Confiança da indústria termina o ano 14,9 pontos acima do patamar de 2016


A proporção de empresas que prevê melhora nos negócios subiu de 42,7% para 45,7% entre novembro e dezembro


  Por Estadão Conteúdo 28 de Dezembro de 2017 às 09:24

  | Agência de notícias do Grupo Estado


A confiança da indústria, medida pela Fundação Getulio Vargas (FGV), avançou 1,3 ponto em dezembro ante novembro, atingindo 99,6 pontos. Esse é o maior nível do indicador desde janeiro de 2014 (100,1 pontos), segundo a instituição.

A confiança da indústria também termina o ano 14,9 pontos acima do patamar de 2016.

O Índice de Expectativas (IE) ultrapassou a marca dos 100 pontos, que caracteriza o limite entre pessimismo e otimismo dos empresários ao subir 1,4 ponto em dezembro, para 100,8 pontos. De acordo com a FGV, esse é o maior nível do índice desde junho de 2013 (105,1 pontos).

A maior contribuição para esse avanço é do indicador de expectativas com a evolução dos negócios nos seis meses seguintes, que subiu 5,4 pontos, para 103,1 pontos.

A proporção de empresas que prevê melhora nos negócios subiu de 42,7% para 45,7% entre novembro e dezembro ao mesmo tempo que houve redução da parcela das que projetam piora nos negócios, de 14,8% para 9%.

O Índice de Situação Atual (ISA) também teve alta, de 1,3 ponto, mas ainda ficou abaixo da marca de 100 pontos, em 98,5 pontos, que é um recorde desde fevereiro de 2014 (99,5 pontos).
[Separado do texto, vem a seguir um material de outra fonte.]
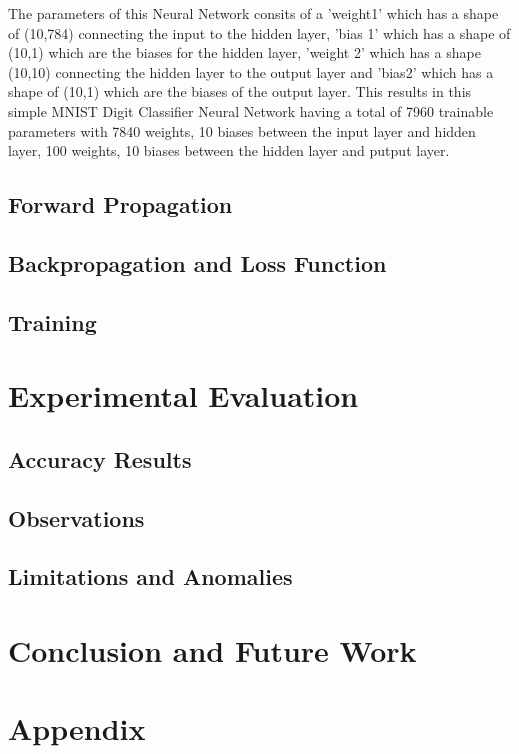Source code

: \documentclass[11pt]{article}
\begin{document}
\vspace{1em}
The parameters of this Neural Network consits of a 'weight1' which has a shape of (10,784) connecting the input to the hidden layer, 'bias 1' which has a shape of (10,1) which are the biases for the hidden layer, 'weight 2' which has a shape (10,10) connecting the hidden layer to the output layer and 'bias2' which has a shape of (10,1) which are the biases of the output layer. This results in this simple MNIST Digit Classifier Neural Network having a total of 7960 trainable parameters with 7840 weights, 10 biases between the input layer and hidden layer, 100 weights, 10 biases between the hidden layer and putput layer.

\subsection{Forward Propagation}

\subsection{Backpropagation and Loss Function}

\subsection{Training}

\section{Experimental Evaluation}
\subsection{Accuracy Results}

\subsection{Observations}

\subsection{Limitations and Anomalies}

\section{Conclusion and Future Work}

\appendix
\section*{Appendix}

\begin{thebibliography}{9}
\end{thebibliography}
\end{document}
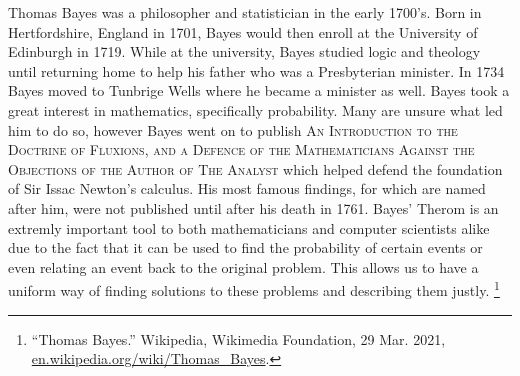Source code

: \documentclass{article}
\begin{document}
Thomas Bayes was a philosopher and statistician in the early 1700's. Born in Hertfordshire, England in 1701, Bayes would then enroll at the University of Edinburgh in 1719. While at the university, Bayes studied logic and theology until returning home to help his father who was a Presbyterian minister. In 1734 Bayes moved to Tunbrige Wells where he became a minister as well. Bayes took a great interest in mathematics, specifically probability. Many are unsure what led him to do so, however Bayes went on to publish \textsc{An Introduction to the Doctrine of Fluxions, and a Defence of the Mathematicians Against the Objections of the Author of The Analyst} which helped defend the foundation of Sir Issac Newton's calculus. His most famous findings, for which are named after him, were not published until after his death in 1761. Bayes' Therom is an extremly important tool to both mathematicians and computer scientists alike due to the fact that it can be used to find the probability of certain events or even relating an event back to the original problem. This allows us to have a uniform way of finding solutions to these problems and describing them justly. \footnote{“Thomas Bayes.” Wikipedia, Wikimedia Foundation, 29 Mar. 2021, \url{en.wikipedia.org/wiki/Thomas_Bayes}.}

% 
% 
\end{document}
A melhora na percepção sobre os negócios subiu 3,4 pontos, para 95,2 pontos - o maior desde abril de 2014 (98 pontos). A parcela de empresas que considera a situação atual boa ainda caiu, de 15,8% para 14,8%, mas em menor proporção que a fatia de empresários que caracteriza o momento como ruim (25,2% para 20,2%).
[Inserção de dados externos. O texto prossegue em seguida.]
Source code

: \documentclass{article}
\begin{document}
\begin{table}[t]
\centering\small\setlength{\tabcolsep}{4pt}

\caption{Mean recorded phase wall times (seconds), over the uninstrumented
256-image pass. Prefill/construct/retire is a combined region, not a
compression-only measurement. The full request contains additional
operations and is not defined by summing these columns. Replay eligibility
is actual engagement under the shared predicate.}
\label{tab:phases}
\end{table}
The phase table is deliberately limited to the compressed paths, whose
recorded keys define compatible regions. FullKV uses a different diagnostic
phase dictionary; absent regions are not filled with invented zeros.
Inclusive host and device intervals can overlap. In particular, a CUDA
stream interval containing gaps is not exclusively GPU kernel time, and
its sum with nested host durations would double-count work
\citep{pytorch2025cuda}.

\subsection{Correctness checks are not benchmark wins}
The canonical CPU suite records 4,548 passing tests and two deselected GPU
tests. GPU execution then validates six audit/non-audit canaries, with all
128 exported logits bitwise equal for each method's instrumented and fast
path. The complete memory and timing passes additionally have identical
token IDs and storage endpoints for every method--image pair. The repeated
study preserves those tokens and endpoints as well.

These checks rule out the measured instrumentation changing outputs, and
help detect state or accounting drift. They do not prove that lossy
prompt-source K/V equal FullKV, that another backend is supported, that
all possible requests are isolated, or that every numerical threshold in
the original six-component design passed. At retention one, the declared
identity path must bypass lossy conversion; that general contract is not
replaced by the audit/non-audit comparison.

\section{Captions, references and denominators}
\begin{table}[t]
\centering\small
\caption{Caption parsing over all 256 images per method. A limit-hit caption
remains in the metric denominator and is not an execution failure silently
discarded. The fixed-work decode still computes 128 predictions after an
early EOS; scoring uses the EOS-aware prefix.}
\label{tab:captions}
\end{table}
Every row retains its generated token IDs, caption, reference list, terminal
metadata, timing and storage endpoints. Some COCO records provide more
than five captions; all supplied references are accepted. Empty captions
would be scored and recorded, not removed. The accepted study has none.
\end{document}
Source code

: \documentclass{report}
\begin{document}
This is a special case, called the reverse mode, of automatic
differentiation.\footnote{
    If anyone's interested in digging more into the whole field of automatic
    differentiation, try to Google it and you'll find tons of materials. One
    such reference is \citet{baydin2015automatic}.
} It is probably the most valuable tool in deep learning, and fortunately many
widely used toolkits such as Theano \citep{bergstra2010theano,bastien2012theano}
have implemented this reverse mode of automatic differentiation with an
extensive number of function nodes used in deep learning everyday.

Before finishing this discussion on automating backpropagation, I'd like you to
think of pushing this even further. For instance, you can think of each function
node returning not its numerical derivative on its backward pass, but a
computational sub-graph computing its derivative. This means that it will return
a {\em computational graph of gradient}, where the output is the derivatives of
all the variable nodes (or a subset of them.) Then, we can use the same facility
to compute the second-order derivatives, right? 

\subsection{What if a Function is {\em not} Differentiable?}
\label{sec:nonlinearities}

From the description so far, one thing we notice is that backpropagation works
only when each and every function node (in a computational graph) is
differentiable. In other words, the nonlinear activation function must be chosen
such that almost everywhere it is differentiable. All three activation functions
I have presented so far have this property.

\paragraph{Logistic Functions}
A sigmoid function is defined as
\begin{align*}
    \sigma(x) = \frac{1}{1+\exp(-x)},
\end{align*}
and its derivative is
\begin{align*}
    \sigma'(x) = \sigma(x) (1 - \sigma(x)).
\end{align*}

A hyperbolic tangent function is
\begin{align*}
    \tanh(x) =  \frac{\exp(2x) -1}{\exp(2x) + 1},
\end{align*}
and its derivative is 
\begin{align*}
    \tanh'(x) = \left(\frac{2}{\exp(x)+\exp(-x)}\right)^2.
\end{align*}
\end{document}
A coordenadora da Sondagem da Indústria, Tabi Thuler Santos, avalia que a indústria acredita que a melhora no ambiente de negócios deve se manter em trajetória favorável nos próximos meses.

"Ao passar de 100 pontos, o Índice de Expectativas retrata otimismo quanto ao futuro próximo - pela primeira vez desde setembro de 2013, há prevalência de respostas otimistas na pesquisa, o que reforça a perspectiva do setor de continuidade da recuperação da confiança em 2018", afirma Tabi.

O Nível de Utilização da Capacidade Instalada (Nuci) também subiu no período, 0,3 ponto porcentual, para 74,5% em dezembro, o maior desde julho deste ano. Na métrica trimestral, o Nuci avançou 0,1 ponto porcentual no quarto trimestre em relação ao trimestre anterior, para 74,3%.

INVESTIMENTOS

A melhora na confiança da indústria reforça a tendência de retomada dos investimentos no setor, ainda que essa reação deva ser limitada pela ainda alta ociosidade nas fábricas. Esse é um dado que, segundo a coordenadora da sondagem, Thuler Santos, guarda uma "relação ótima" com os investimentos.

"Se este é o indicador que está puxando a confiança das empresas, é uma boa sinalização ao crescimento nos investimentos", comenta.

Para ela, as eleições do ano que vem, com todas suas incertezas sobre o futuro governo, ainda não entraram no radar dos entrevistados pela FGV, de modo que a expectativa é que o índice de confiança da indústria volte no mês que vem aos 100 pontos, o ponto neutro que, numa escala que vai de zero (pessimismo total) a 200 pontos (otimismo total), separa o pessimismo do otimismo.